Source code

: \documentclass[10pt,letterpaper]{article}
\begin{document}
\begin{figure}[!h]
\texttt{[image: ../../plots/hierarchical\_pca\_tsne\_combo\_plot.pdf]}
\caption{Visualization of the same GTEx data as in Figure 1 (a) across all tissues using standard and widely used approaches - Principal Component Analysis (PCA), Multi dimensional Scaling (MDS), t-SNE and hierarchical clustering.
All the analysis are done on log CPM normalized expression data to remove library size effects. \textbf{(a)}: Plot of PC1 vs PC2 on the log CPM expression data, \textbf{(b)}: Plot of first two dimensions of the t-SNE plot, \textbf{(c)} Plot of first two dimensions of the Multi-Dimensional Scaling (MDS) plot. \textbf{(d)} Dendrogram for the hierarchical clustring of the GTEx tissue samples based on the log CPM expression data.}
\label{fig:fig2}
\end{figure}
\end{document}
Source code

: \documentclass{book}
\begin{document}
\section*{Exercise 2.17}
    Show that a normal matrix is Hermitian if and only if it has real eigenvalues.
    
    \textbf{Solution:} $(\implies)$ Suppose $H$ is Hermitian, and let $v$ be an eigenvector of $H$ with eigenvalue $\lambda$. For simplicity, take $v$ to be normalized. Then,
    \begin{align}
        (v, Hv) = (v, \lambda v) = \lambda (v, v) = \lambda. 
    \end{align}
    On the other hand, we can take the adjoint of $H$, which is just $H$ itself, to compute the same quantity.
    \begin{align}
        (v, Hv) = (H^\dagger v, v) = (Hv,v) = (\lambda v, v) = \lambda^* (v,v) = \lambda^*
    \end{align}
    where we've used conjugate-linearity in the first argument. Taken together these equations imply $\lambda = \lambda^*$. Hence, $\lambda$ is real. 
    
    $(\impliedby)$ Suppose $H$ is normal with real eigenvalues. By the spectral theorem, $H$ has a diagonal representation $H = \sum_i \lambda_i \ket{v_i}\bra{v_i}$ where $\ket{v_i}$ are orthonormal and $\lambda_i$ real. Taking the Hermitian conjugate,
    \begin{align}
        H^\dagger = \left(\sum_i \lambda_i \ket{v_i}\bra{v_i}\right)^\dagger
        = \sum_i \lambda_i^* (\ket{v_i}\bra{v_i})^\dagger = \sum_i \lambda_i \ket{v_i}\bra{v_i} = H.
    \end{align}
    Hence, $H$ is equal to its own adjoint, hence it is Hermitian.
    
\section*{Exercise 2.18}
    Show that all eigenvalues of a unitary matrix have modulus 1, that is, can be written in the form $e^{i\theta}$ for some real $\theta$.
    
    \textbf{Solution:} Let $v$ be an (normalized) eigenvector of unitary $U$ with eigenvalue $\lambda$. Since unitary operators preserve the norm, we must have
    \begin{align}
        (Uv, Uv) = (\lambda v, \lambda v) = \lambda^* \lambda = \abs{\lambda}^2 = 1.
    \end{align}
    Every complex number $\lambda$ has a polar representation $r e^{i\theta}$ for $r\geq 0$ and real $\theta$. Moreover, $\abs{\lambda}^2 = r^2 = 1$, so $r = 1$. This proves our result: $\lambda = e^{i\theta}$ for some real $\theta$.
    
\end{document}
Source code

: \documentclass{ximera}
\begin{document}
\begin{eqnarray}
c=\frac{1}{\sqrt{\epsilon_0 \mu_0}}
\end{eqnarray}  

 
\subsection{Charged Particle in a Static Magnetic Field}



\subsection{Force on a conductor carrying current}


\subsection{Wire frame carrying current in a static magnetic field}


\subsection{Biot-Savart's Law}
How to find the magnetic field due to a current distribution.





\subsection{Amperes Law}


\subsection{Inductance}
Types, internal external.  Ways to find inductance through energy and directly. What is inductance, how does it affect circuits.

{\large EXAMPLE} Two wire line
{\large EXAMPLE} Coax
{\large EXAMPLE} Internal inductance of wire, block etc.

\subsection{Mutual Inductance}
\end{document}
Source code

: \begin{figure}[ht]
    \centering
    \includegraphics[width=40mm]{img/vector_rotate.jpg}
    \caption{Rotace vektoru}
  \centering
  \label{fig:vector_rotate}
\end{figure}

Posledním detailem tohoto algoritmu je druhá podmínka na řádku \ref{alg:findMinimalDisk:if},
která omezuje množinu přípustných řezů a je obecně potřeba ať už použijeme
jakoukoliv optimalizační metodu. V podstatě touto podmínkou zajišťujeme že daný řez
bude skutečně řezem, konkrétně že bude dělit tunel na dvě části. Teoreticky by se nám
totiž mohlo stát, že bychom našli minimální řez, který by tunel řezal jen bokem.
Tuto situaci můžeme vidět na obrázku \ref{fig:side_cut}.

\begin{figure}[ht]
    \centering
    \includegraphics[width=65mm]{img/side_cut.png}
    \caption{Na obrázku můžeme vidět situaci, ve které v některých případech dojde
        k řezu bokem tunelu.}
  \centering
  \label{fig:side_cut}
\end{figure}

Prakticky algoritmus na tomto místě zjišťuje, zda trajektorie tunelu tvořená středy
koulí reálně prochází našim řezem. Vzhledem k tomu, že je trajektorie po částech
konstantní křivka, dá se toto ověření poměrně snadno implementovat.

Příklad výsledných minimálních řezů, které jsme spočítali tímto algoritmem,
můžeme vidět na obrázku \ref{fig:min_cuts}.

WHAT THIS TASK INVOLVES. Only the lines with "eigenvalues" are needed; find them in the records and copy each one.

SOLUTION.
    Show that a normal matrix is Hermitian if and only if it has real eigenvalues.
    $(\impliedby)$ Suppose $H$ is normal with real eigenvalues. By the spectral theorem, $H$ has a diagonal representation $H = \sum_i \lambda_i \ket{v_i}\bra{v_i}$ where $\ket{v_i}$ are orthonormal and $\lambda_i$ real. Taking the Hermitian conjugate,
    Show that all eigenvalues of a unitary matrix have modulus 1, that is, can be written in the form $e^{i\theta}$ for some real $\theta$.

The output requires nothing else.